What to work on:
Every line of the material must be restated exactly, though not its pictures.

Given information:
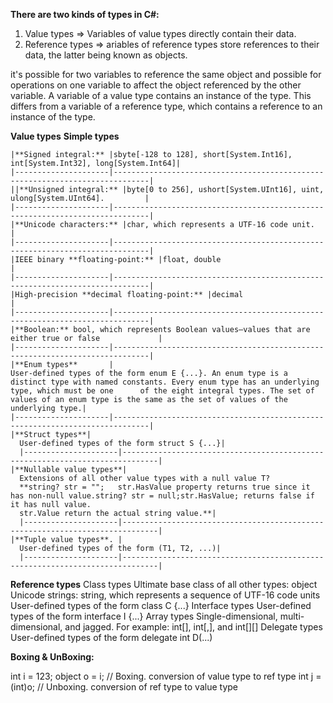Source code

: **﻿There are two kinds of types in C#:**
  1) Value types      => Variables of value types directly contain their data. 
  2) Reference types  => ariables of reference types store references to their data, the latter being known as objects.

it's possible for two variables to reference the same object and possible for operations on one variable to affect the object referenced by the other variable.
A variable of a value type contains an instance of the type. This differs from a variable of a reference type, which contains a reference to an instance of the type. 

**Value types**
  **Simple types**
  
    |**Signed integral:** |sbyte[-128 to 128], short[System.Int16], int[System.Int32], long[System.Int64]|
    |---------------------|------------------------------------------------------------------------------|
    ||**Unsigned integral:** |byte[0 to 256], ushort[System.UInt16], uint, ulong[System.UInt64].         |   
    |---------------------|------------------------------------------------------------------------------|
    |**Unicode characters:** |char, which represents a UTF-16 code unit.                                 |
    |---------------------|------------------------------------------------------------------------------|
    |IEEE binary **floating-point:** |float, double                                                      |
    |---------------------|------------------------------------------------------------------------------|
    |High-precision **decimal floating-point:** |decimal                                                 |
    |---------------------|------------------------------------------------------------------------------|
    |**Boolean:** bool, which represents Boolean values—values that are either true or false             |
    |---------------------|------------------------------------------------------------------------------|
    |**Enum types**       |
    User-defined types of the form enum E {...}. An enum type is a distinct type with named constants. Every enum type has an underlying type, which must be one      of the eight integral types. The set of values of an enum type is the same as the set of values of the underlying type.|
    |---------------------|------------------------------------------------------------------------------|
    |**Struct types**|
      User-defined types of the form struct S {...}|
      |---------------------|------------------------------------------------------------------------------|
    |**Nullable value types**|
      Extensions of all other value types with a null value T?
      **string? str = "";   str.HasValue property returns true since it has non-null value.string? str = null;str.HasValue; returns false if it has null value.
      str.Value return the actual string value.**|
      |---------------------|------------------------------------------------------------------------------|
    |**Tuple value types**. |
      User-defined types of the form (T1, T2, ...)|
      |---------------------|------------------------------------------------------------------------------|
  **Reference types**
    Class types
      Ultimate base class of all other types: object
    Unicode strings: string, which represents a sequence of UTF-16 code units
      User-defined types of the form class C {...}
    Interface types
      User-defined types of the form interface I {...}
    Array types
      Single-dimensional, multi-dimensional, and jagged. For example: int[], int[,], and int[][]
    Delegate types
      User-defined types of the form delegate int D(...)


**Boxing & UnBoxing:**

int i = 123;
object o = i;    // Boxing.  conversion of value type to ref type
int j = (int)o;  // Unboxing. conversion of ref type to value type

Answer for this exercise:
Source code

: **﻿There are two kinds of types in C#:**
  1) Value types      => Variables of value types directly contain their data. 
  2) Reference types  => ariables of reference types store references to their data, the latter being known as objects.

it's possible for two variables to reference the same object and possible for operations on one variable to affect the object referenced by the other variable.
A variable of a value type contains an instance of the type. This differs from a variable of a reference type, which contains a reference to an instance of the type. 

**Value types**
  **Simple types**
  
    |**Signed integral:** |sbyte[-128 to 128], short[System.Int16], int[System.Int32], long[System.Int64]|
    |---------------------|------------------------------------------------------------------------------|
    ||**Unsigned integral:** |byte[0 to 256], ushort[System.UInt16], uint, ulong[System.UInt64].         |   
    |---------------------|------------------------------------------------------------------------------|
    |**Unicode characters:** |char, which represents a UTF-16 code unit.                                 |
    |---------------------|------------------------------------------------------------------------------|
    |IEEE binary **floating-point:** |float, double                                                      |
    |---------------------|------------------------------------------------------------------------------|
    |High-precision **decimal floating-point:** |decimal                                                 |
    |---------------------|------------------------------------------------------------------------------|
    |**Boolean:** bool, which represents Boolean values—values that are either true or false             |
    |---------------------|------------------------------------------------------------------------------|
    |**Enum types**       |
    User-defined types of the form enum E {...}. An enum type is a distinct type with named constants. Every enum type has an underlying type, which must be one      of the eight integral types. The set of values of an enum type is the same as the set of values of the underlying type.|
    |---------------------|------------------------------------------------------------------------------|
    |**Struct types**|
      User-defined types of the form struct S {...}|
      |---------------------|------------------------------------------------------------------------------|
    |**Nullable value types**|
      Extensions of all other value types with a null value T?
      **string? str = "";   str.HasValue property returns true since it has non-null value.string? str = null;str.HasValue; returns false if it has null value.
      str.Value return the actual string value.**|
      |---------------------|------------------------------------------------------------------------------|
    |**Tuple value types**. |
      User-defined types of the form (T1, T2, ...)|
      |---------------------|------------------------------------------------------------------------------|
  **Reference types**
    Class types
      Ultimate base class of all other types: object
    Unicode strings: string, which represents a sequence of UTF-16 code units
      User-defined types of the form class C {...}
    Interface types
      User-defined types of the form interface I {...}
    Array types
      Single-dimensional, multi-dimensional, and jagged. For example: int[], int[,], and int[][]
    Delegate types
      User-defined types of the form delegate int D(...)


**Boxing & UnBoxing:**

int i = 123;
object o = i;    // Boxing.  conversion of value type to ref type
int j = (int)o;  // Unboxing. conversion of ref type to value type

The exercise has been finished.